### Task prompt
All lines with the word "سداد" must be pulled from the entries below.

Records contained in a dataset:
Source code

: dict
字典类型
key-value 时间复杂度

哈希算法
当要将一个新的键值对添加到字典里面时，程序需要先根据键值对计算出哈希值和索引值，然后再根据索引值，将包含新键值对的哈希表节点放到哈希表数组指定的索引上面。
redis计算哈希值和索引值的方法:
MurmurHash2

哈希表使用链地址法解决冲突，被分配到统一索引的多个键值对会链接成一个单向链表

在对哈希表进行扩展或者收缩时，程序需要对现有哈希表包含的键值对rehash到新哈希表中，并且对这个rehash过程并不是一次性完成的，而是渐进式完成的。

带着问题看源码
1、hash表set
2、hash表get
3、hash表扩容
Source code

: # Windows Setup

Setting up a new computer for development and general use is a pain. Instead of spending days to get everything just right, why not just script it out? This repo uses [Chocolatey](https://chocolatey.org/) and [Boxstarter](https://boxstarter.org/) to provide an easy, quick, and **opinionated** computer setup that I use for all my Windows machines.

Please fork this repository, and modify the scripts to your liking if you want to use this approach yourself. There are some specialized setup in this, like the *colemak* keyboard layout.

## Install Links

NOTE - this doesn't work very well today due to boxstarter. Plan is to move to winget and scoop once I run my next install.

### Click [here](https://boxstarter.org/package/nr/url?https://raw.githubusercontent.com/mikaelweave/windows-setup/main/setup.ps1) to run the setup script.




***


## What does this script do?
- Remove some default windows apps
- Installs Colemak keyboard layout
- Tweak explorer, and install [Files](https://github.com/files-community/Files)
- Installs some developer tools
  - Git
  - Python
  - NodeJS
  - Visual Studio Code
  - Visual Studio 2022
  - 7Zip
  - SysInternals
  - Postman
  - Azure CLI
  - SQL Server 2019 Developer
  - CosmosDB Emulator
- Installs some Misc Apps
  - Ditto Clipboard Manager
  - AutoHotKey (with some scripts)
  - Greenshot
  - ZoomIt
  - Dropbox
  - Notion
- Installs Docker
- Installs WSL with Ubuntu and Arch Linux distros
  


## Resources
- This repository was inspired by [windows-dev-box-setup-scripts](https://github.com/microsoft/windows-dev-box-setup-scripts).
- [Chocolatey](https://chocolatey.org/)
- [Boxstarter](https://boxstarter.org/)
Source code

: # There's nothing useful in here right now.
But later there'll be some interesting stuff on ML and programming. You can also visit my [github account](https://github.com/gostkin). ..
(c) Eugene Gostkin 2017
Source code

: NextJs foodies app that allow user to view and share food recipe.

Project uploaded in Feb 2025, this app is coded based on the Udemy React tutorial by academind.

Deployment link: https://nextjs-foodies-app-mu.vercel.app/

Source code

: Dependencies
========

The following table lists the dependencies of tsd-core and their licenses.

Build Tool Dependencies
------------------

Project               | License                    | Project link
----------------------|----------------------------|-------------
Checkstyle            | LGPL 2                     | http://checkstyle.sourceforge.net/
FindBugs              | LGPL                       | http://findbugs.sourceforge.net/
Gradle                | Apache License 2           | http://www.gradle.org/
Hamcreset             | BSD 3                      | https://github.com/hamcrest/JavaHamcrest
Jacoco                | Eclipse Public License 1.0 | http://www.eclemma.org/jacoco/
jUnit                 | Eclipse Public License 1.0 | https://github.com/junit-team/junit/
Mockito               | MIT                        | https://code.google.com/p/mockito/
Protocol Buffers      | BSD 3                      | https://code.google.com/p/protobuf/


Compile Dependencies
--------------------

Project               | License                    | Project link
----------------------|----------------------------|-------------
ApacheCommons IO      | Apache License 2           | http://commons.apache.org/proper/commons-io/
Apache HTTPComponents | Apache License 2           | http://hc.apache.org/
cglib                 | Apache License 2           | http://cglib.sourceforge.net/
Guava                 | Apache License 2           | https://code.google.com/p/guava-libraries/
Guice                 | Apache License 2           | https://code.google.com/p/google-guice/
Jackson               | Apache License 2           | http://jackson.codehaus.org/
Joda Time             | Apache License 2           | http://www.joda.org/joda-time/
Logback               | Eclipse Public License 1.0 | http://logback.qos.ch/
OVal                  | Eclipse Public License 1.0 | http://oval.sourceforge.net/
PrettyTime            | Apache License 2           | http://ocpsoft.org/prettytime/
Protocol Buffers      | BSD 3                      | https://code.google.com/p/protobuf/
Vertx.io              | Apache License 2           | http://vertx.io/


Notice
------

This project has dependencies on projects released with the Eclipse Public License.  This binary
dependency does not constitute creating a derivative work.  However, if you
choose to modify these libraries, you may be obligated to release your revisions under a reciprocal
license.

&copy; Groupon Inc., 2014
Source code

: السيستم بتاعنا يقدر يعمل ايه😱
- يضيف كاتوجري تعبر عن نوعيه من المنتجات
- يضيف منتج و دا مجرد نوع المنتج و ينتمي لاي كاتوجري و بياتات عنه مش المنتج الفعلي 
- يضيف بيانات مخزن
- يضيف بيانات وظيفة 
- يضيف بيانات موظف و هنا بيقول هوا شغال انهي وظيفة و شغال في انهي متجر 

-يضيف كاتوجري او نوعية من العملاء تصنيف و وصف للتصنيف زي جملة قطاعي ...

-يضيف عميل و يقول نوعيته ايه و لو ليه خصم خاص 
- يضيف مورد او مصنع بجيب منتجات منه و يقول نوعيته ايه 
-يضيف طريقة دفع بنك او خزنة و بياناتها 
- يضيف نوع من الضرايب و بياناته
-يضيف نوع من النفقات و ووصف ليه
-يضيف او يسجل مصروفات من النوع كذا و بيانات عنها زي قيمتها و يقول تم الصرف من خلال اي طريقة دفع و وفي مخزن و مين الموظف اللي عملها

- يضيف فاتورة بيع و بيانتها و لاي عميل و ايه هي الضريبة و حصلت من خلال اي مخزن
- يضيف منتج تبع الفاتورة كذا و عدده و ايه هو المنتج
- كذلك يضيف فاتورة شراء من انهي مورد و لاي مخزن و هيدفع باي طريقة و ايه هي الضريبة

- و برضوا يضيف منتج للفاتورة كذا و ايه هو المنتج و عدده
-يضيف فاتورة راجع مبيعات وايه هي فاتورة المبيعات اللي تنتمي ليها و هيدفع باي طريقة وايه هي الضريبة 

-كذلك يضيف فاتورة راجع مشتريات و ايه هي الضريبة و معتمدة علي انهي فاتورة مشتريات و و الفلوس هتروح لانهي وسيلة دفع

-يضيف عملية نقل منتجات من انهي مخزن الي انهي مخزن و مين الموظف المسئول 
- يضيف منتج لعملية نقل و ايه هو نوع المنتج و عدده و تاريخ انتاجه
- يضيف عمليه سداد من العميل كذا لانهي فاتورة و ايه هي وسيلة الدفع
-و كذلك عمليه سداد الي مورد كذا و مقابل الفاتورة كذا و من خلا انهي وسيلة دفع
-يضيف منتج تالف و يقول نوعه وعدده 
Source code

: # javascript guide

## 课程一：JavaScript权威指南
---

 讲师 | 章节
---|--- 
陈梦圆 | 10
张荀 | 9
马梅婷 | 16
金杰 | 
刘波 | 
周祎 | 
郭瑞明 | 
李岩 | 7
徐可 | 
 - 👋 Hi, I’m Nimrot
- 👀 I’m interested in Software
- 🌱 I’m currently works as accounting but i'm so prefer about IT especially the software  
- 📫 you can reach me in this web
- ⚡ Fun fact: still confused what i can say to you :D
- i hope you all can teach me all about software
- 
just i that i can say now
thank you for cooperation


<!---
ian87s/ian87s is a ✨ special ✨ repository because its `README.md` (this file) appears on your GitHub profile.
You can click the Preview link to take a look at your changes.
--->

### Answer to this task
- يضيف عمليه سداد من العميل كذا لانهي فاتورة و ايه هي وسيلة الدفع
-و كذلك عمليه سداد الي مورد كذا و مقابل الفاتورة كذا و من خلا انهي وسيلة دفع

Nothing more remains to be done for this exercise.